When times are good, it’s hard not to sit back and enjoy them. That’s why you need to develop grit now.

How to Develop Grit: Step by Step

I’d like to tell you that this will be easy, but it won’t. As you already know, it’s gonna suck. But it will be worth it.

Step One: Pick Your Suck

Before you can start developing grit and turning yourself into a David Goggins-like beast of a man, you need to choose the path that sucks most for you. Jumping rope might not be what you need.

  • Exercise – Running, Swimming, Aerobics, Yoga, Cycling
  • Eating Healthy – Keto, Paleo, Carnivore, No Sugar
  • Reading – Pick a Genre, Author, or Style
  • Academic Learning – Psychology, Math, Latin
  • Waking up early
  • Accepting criticism instead of being defensive
  • Getting outside your comfort zone – Skydiving, Ballet Classes, Social Events
  • Saying “No” to people – Your Friends, Family, or Boss
  • Owning up to your mistakes
  • Cleaning or purging the house
  • Being a beginner in a class – Dance Class, Martial Arts Class, Language Class
  • Facing your fear
  • Giving up something you love (like sweet food or cigarettes)
  • Going to bed earlier
  • Setting goals and sticking to them
  • Being good to someone who doesn’t deserve it
  • Standing up for yourself
  • Admitting you’re wrong

I send out a newsletter on the first day of every month, The Dragon’s Eye, with a challenge for the month. If you don’t know what you should do to develop grit, sign up below, join us.
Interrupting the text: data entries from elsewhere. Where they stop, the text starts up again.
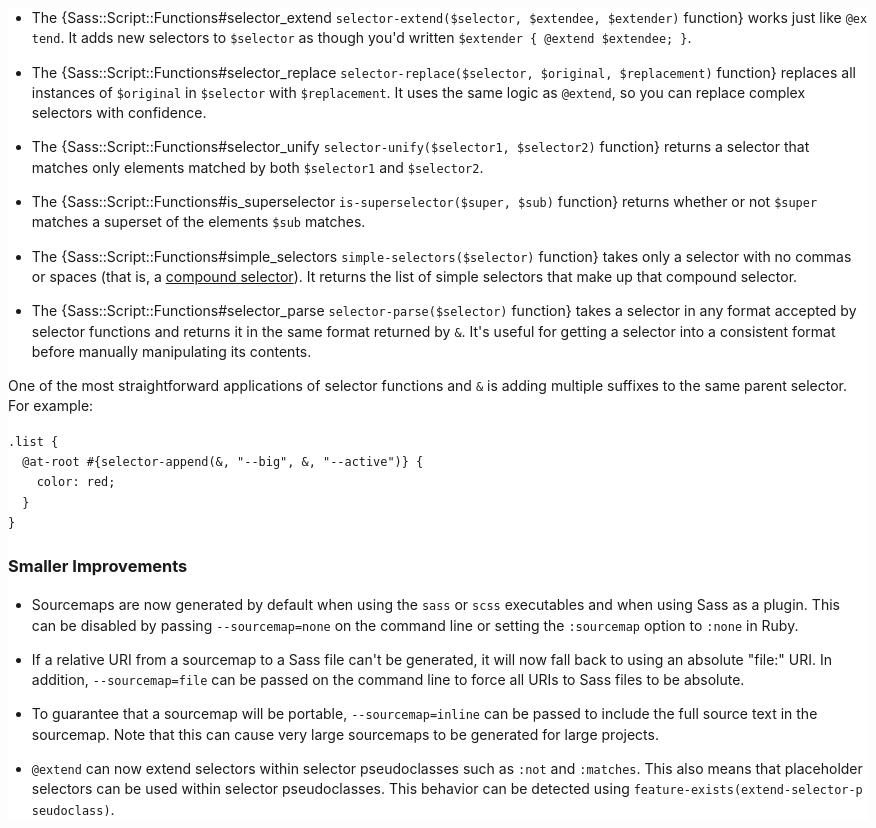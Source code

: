* The {Sass::Script::Functions#selector_extend `selector-extend($selector,
  $extendee, $extender)` function} works just like `@extend`. It adds new
  selectors to `$selector` as though you'd written `$extender { @extend
  $extendee; }`.

* The {Sass::Script::Functions#selector_replace `selector-replace($selector,
  $original, $replacement)` function} replaces all instances of `$original` in
  `$selector` with `$replacement`. It uses the same logic as `@extend`, so you
  can replace complex selectors with confidence.

* The {Sass::Script::Functions#selector_unify `selector-unify($selector1,
  $selector2)` function} returns a selector that matches only elements matched
  by both `$selector1` and `$selector2`.

* The {Sass::Script::Functions#is_superselector `is-superselector($super, $sub)`
  function} returns whether or not `$super` matches a superset of the elements
  `$sub` matches.

* The {Sass::Script::Functions#simple_selectors `simple-selectors($selector)`
  function} takes only a selector with no commas or spaces (that is, a [compound
  selector](http://dev.w3.org/csswg/selectors4/#structure)). It returns the list
  of simple selectors that make up that compound selector.

* The {Sass::Script::Functions#selector_parse `selector-parse($selector)`
  function} takes a selector in any format accepted by selector functions and
  returns it in the same format returned by `&`. It's useful for getting a
  selector into a consistent format before manually manipulating its contents.

One of the most straightforward applications of selector functions and `&` is
adding multiple suffixes to the same parent selector. For example:

    .list {
      @at-root #{selector-append(&, "--big", &, "--active")} {
        color: red;
      }
    }

### Smaller Improvements

* Sourcemaps are now generated by default when using the `sass` or `scss`
  executables and when using Sass as a plugin. This can be disabled by passing
  `--sourcemap=none` on the command line or setting the `:sourcemap` option to
  `:none` in Ruby.

* If a relative URI from a sourcemap to a Sass file can't be generated, it will
  now fall back to using an absolute "file:" URI. In addition,
  `--sourcemap=file` can be passed on the command line to force all URIs to Sass
  files to be absolute.

* To guarantee that a sourcemap will be portable, `--sourcemap=inline` can be
  passed to include the full source text in the sourcemap. Note that this can
  cause very large sourcemaps to be generated for large projects.

* `@extend` can now extend selectors within selector pseudoclasses such as
  `:not` and `:matches`. This also means that placeholder selectors can be used
  within selector pseudoclasses. This behavior can be detected using
  `feature-exists(extend-selector-pseudoclass)`.

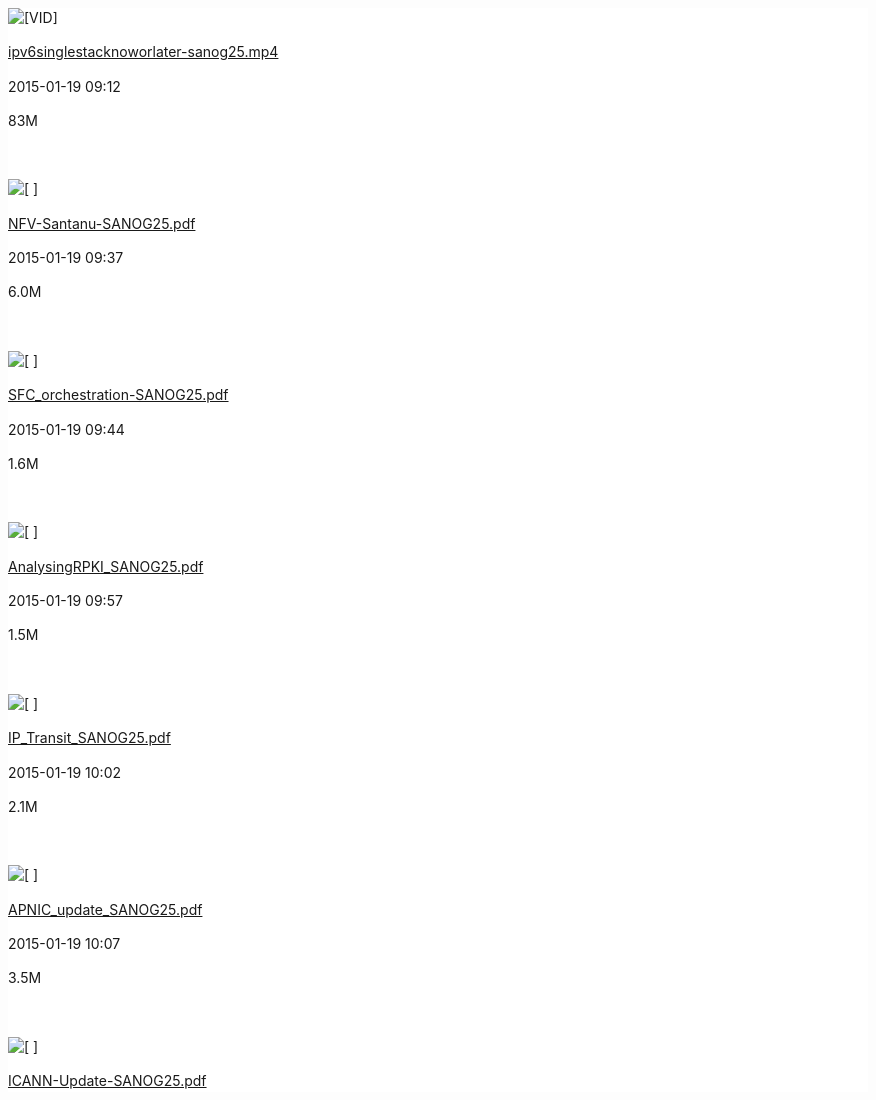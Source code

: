 
![\[VID\]](../../icons/movie.gif)

[ipv6singlestacknoworlater-sanog25.mp4](ipv6singlestacknoworlater-sanog25.mp4)

2015-01-19 09:12

83M

 

![\[ \]](../../icons/layout.gif)

[NFV-Santanu-SANOG25.pdf](NFV-Santanu-SANOG25.pdf)

2015-01-19 09:37

6.0M

 

![\[ \]](../../icons/layout.gif)

[SFC\_orchestration-SANOG25.pdf](SFC_orchestration-SANOG25.pdf)

2015-01-19 09:44

1.6M

 

![\[ \]](../../icons/layout.gif)

[AnalysingRPKI\_SANOG25.pdf](AnalysingRPKI_SANOG25.pdf)

2015-01-19 09:57

1.5M

 

![\[ \]](../../icons/layout.gif)

[IP\_Transit\_SANOG25.pdf](IP_Transit_SANOG25.pdf)

2015-01-19 10:02

2.1M

 

![\[ \]](../../icons/layout.gif)

[APNIC\_update\_SANOG25.pdf](APNIC_update_SANOG25.pdf)

2015-01-19 10:07

3.5M

 

![\[ \]](../../icons/layout.gif)

[ICANN-Update-SANOG25.pdf](ICANN-Update-SANOG25.pdf)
Step Two: Decide When to Do It

Once you’ve decided what you want to use for grit training, the next step is to determine when you will do it. Don’t resist this step, thinking that you’ll just do it when you have time or every so often. That’s a recipe for avoiding it.

My advice? Do it every day if you can. That might not be possible if your suck is skydiving, but if it’s giving up a bad habit, exercising, or learning a new skill, every day is best. The trick is duration, not frequency.

Timetable to develop grit

Step Three: Program Duration or Intensity

So sign up for an everyday training session, then start with a shorter duration.

For example, try five minutes every day for the first week if you’re running. That might sound stupid, but if you choose running because it sucks for you, five minutes will be torture. Next week, increase it to 10 minutes.

As you become accustomed to it, increase the duration or the intensity.

Don’t Make These Mistakes

Skipping a Day

“It’s just one day. It won’t make any difference.”

The problem with missing a day, whether you’re trying to develop grit, learn a language, improve your drawing ability, or whatever, is not about the missed practice; it signals to your brain that you can miss a day.

After you miss that first day, you’ll miss another, then another. Pretty soon, you won’t be training every day anymore, but you’ll tell yourself that it’s OK because you still do five days a week.

“Five days a week is still great,” you say, “I’m still going to hit my goals,” but this wasn’t about hitting your goals. It was about developing grit. “Every day” was never about the goal; it was about embracing the suck and becoming the man you know you can become. Giving yourself two days off robs you of that.


Putting in the work is great and makes you a grittier person, but coming home and complaining about it to your wife or your friends makes your hard work null and void. No one develops grit while moaning that their arms are sore, that they are tired, or that, “I just wanna chill for a bit, I’ve had a hard day.”

No, you think [insert manliest person you can think of] complained about his hard days? Not a chance.

Try doing it without letting anyone else know. That’s a masculine trait few know about. Thats grit.

Making It Easier or More Bearable

OK, so you’re doing your jump rope (or whatever sucks for you), and you’re doing it every day, and you’re telling no one and not complaining about it. You’re embracing the suck and becoming grittier. Then a voice pops up in your head, “Maybe I should buy a better rope, one that’s a little longer, one with those cool grips on the handle, one which keeps track of my heart rate and syncs to my phone.


Is this making it easier or harder? If it’s making it more accessible, more fun, or better in some way, it won’t help you develop grit. It’s going to do the opposite. It may improve your jump rope skills, but remember that isn’t the goal!